Active Risk Management: Doing IT Projects Wrong

IT projects are typically full of risks. There can be many human factors, many external factors, and many unknown factors, all of which can interact in unexpected ways. Because of that, it is critical that you actively identify, track and manage those risks. But to do that means that you have to be willing to stick your neck out, be vocal and point out risks that the business side may not want to address.

Some years back, I was consulting for a client that had several IT projects going on in parallel. My primary task on getting a particular project back on track, but I was also asked to oversee the architectural effort for another project that was just starting up. The client was developing this second project for an outside customer and was in negotiations with the customer regarding both schedule and cost. For simplicity sake, I’ll call this second project “KAID”. 
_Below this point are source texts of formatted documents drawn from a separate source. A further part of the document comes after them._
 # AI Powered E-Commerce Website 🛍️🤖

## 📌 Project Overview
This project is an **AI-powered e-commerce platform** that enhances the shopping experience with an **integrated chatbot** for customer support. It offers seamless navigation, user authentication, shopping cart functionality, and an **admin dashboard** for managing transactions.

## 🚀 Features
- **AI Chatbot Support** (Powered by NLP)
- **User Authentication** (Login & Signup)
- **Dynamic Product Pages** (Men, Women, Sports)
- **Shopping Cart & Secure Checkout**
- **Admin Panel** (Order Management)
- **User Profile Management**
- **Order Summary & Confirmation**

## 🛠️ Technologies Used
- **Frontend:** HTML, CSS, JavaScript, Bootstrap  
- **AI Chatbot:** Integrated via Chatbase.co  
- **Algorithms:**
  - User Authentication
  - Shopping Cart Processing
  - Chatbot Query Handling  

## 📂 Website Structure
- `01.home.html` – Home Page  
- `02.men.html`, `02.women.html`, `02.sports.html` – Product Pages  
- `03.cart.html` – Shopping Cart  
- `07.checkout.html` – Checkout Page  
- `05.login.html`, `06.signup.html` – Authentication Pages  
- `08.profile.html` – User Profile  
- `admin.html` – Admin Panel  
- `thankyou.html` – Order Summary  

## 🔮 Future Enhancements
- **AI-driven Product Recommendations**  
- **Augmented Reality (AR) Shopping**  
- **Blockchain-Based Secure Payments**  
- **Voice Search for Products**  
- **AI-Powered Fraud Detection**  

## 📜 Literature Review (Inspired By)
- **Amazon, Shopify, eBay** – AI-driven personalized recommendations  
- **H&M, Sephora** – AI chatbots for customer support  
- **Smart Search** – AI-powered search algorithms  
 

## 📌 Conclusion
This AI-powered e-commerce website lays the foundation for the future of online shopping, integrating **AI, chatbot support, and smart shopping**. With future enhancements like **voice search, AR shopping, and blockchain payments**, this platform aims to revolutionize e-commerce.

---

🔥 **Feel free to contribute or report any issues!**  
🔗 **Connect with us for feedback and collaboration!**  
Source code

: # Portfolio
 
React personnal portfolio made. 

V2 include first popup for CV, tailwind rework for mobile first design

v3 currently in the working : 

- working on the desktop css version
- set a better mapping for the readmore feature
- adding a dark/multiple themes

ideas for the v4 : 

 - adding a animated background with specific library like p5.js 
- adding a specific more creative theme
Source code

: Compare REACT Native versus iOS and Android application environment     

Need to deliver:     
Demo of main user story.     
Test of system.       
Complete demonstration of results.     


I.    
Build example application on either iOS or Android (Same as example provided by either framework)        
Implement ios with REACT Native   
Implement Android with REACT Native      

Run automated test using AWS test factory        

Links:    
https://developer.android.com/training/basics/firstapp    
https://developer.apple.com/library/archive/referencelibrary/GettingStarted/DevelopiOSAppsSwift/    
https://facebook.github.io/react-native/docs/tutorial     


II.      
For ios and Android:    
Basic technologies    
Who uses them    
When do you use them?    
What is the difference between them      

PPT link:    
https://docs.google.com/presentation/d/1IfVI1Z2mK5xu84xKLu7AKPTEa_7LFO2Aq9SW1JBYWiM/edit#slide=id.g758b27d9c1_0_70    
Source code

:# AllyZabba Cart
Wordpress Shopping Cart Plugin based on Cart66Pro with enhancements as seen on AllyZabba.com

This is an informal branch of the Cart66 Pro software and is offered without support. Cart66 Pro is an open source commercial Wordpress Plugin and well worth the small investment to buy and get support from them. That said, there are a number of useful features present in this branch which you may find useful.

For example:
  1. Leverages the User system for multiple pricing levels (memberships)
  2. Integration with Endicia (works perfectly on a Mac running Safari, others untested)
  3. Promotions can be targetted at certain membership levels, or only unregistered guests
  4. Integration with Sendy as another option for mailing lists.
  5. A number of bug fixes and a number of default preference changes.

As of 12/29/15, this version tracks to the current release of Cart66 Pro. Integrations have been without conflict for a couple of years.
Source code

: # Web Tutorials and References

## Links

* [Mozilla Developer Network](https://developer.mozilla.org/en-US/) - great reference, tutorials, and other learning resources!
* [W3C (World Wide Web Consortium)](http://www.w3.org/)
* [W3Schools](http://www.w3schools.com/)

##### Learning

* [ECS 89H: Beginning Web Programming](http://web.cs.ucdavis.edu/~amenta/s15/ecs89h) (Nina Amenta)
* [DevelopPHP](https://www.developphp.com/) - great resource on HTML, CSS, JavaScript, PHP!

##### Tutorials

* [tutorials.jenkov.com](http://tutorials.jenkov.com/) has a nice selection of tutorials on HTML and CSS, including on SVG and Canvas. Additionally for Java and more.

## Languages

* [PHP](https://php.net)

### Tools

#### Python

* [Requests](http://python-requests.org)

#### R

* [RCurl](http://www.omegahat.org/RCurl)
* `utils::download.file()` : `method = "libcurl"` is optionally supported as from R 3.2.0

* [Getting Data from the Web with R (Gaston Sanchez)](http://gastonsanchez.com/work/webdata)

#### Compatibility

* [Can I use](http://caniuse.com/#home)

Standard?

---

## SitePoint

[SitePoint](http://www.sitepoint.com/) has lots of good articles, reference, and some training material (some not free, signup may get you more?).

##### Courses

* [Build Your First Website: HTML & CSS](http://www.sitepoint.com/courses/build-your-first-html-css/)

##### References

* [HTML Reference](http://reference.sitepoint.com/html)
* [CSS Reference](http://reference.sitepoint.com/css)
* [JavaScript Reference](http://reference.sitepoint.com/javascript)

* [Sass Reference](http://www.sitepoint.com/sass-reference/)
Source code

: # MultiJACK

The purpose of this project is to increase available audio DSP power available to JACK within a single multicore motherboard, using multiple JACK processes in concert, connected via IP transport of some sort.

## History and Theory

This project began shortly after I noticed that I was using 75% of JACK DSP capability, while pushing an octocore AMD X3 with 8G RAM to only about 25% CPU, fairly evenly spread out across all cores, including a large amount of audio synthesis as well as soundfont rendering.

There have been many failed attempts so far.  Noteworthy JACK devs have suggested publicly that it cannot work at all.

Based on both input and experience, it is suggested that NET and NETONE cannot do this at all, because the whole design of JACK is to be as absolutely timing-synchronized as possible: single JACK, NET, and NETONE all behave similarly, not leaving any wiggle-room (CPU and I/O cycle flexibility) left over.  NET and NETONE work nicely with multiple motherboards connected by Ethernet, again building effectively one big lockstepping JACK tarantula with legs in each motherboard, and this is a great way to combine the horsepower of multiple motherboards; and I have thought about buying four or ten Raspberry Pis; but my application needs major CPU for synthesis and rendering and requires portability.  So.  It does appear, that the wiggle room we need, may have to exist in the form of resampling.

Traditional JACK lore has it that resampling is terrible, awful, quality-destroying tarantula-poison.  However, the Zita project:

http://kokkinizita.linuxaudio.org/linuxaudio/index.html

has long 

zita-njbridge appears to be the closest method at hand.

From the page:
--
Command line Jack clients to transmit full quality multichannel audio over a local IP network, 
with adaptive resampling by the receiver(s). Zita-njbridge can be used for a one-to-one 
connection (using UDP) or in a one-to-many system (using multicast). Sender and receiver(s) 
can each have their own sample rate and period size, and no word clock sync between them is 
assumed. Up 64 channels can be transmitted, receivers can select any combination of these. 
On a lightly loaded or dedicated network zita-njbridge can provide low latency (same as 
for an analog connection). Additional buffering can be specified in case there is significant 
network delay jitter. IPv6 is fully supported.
In early November of that year, I attended the first major KAID project meeting. The program manager for the project – that is, the client employee working directly with the customer – laid out the schedule which he was going to give to the customer: we’d start coding at the start of December, we would finish coding by the start of March, and we would finish testing and deliver the system to the customer by the start of April.

He asked one by one for a show of hands around the table for those who supported that schedule. To my amazement, hand after hand went up around the table from the IT project manager, the senior technical leads, the subject matter experts, and others.

When the PM got to me, I pointedly kept my hand down and said I wouldn’t sign up for the schedule – both because there was no foundation for it and because I saw a number of major risks with the project. The project manager looked a bit startled at my rather firm refusal to “go along,” but then finished his way around the table.